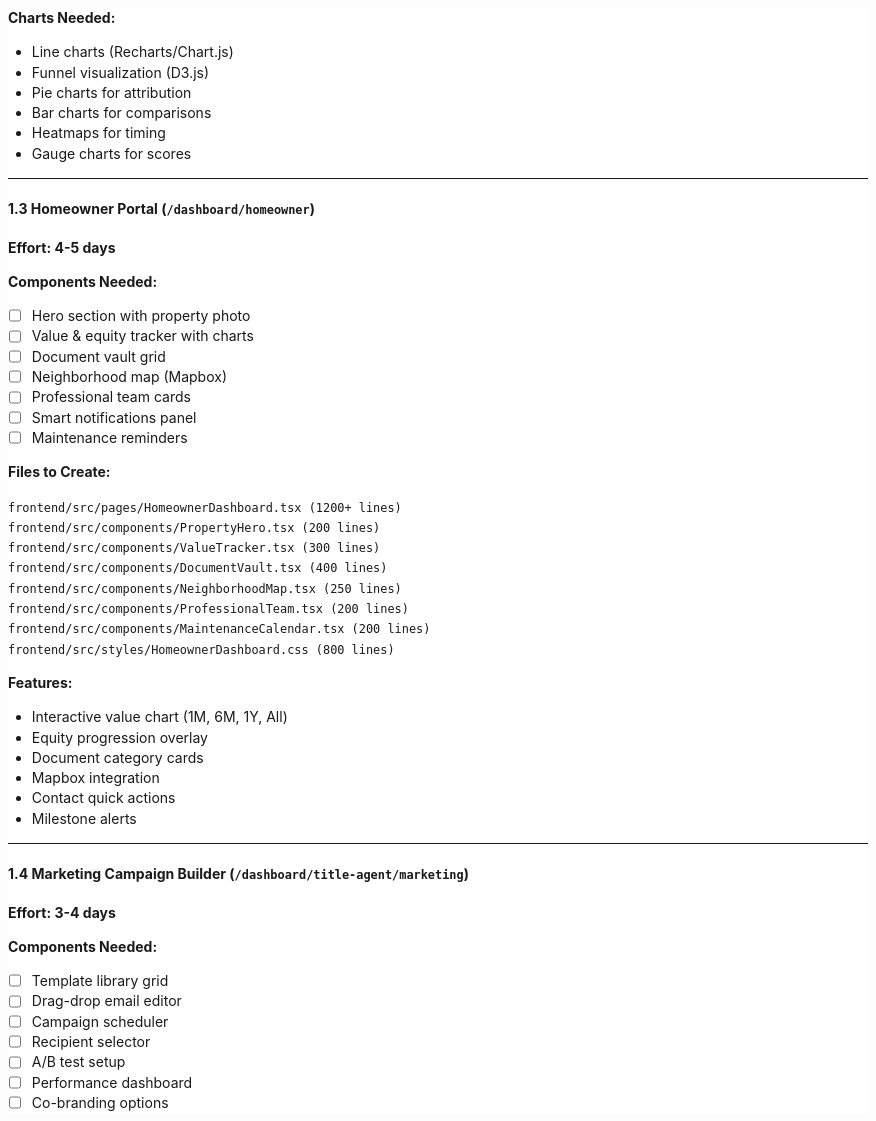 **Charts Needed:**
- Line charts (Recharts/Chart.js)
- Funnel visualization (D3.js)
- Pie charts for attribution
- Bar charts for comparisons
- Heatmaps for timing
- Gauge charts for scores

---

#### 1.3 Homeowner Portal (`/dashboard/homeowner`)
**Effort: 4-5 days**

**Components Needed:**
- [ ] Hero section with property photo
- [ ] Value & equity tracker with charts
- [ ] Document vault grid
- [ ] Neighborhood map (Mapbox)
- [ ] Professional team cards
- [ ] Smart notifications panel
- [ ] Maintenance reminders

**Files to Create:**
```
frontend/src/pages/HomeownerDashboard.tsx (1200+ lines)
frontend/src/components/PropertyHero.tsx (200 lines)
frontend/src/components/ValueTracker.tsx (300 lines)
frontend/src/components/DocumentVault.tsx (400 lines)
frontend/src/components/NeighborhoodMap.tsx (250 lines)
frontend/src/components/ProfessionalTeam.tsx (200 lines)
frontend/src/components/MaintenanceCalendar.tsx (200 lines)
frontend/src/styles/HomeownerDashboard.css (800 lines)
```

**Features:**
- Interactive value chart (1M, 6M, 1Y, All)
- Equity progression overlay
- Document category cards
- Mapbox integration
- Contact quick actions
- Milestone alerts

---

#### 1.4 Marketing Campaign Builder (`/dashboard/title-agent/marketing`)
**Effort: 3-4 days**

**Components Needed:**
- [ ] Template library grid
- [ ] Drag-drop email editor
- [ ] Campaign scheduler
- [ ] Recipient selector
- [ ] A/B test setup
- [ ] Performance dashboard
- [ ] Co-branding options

• [Aim of the task] The material is to be reproduced verbatim, and no picture may appear in the copy.

• [Written response]
 **Charts Needed:**
- Line charts (Recharts/Chart.js)
- Funnel visualization (D3.js)
- Pie charts for attribution
- Bar charts for comparisons
- Heatmaps for timing
- Gauge charts for scores

---

#### 1.3 Homeowner Portal (`/dashboard/homeowner`)
**Effort: 4-5 days**

**Components Needed:**
- [ ] Hero section with property photo
- [ ] Value & equity tracker with charts
- [ ] Document vault grid
- [ ] Neighborhood map (Mapbox)
- [ ] Professional team cards
- [ ] Smart notifications panel
- [ ] Maintenance reminders

**Files to Create:**
```
frontend/src/pages/HomeownerDashboard.tsx (1200+ lines)
frontend/src/components/PropertyHero.tsx (200 lines)
frontend/src/components/ValueTracker.tsx (300 lines)
frontend/src/components/DocumentVault.tsx (400 lines)
frontend/src/components/NeighborhoodMap.tsx (250 lines)
frontend/src/components/ProfessionalTeam.tsx (200 lines)
frontend/src/components/MaintenanceCalendar.tsx (200 lines)
frontend/src/styles/HomeownerDashboard.css (800 lines)
```

**Features:**
- Interactive value chart (1M, 6M, 1Y, All)
- Equity progression overlay
- Document category cards
- Mapbox integration
- Contact quick actions
- Milestone alerts

---

#### 1.4 Marketing Campaign Builder (`/dashboard/title-agent/marketing`)
**Effort: 3-4 days**

**Components Needed:**
- [ ] Template library grid
- [ ] Drag-drop email editor
- [ ] Campaign scheduler
- [ ] Recipient selector
- [ ] A/B test setup
- [ ] Performance dashboard
- [ ] Co-branding options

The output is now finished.